On a point of order, Madam Deputy Speaker. Can you advise me? Between now and the rising of the House there will be little time or opportunity for hon. Members to ask about the advice that should be given to traders throughout the country about Sunday opening. Last Thursday, I asked the Leader of the House—who, I am glad to see, is present now—to arrange a debate this week so that the matter could be highlighted and traders might not infringe the law.
In Prime Minister's questions yesterday, the Prime Minister might have been expected to repeat what his predecessor had often said about the law. Can you tell me, Madam Deputy Speaker, what course I should pursue to ensure that a debate is held so that all retailers may be informed of the law and how they should act?
Madam Deputy Speaker:
That is barely a point of order. I think that the hon Gentleman is trying to hijack the next debate. I am sure that he is a wise enough parliamentarian to know that he may well have an opportunity to raise his point during the Christmas Adjournment motion debate. As he has pointed out, the Leader of the House is present in the Chamber.
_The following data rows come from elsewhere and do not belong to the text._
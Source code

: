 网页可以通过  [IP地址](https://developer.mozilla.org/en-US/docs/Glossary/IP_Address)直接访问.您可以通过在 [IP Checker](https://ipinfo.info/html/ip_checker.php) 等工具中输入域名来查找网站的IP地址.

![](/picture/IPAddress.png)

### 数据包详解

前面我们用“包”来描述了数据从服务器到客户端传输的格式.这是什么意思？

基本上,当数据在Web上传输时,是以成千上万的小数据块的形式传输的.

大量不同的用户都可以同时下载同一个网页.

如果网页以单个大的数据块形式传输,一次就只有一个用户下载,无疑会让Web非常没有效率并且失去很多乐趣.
On a point of order, Madam Deputy Speaker. On the front page of today's Evening Standard—right on the front page—is a picture of the right hon. Member for Finchley (Mrs. Thatcher), who has apparently moved into new accommodation not far from the House of Commons. We are supposed to believe in security in this place—and out there. But the name of the street where the house is situated and the number on a pillar outside the door are clearly shown in the picture. Can something be done about security? We all have to take responsibility for it. The media must also act responsibly. They have failed the nation.
Madam Deputy Speaker:
Both the Chair and the House take very seriously what the hon. Gentleman has said. Though it is not a point of order, I hope that his comments have been noted in all quarters of the House.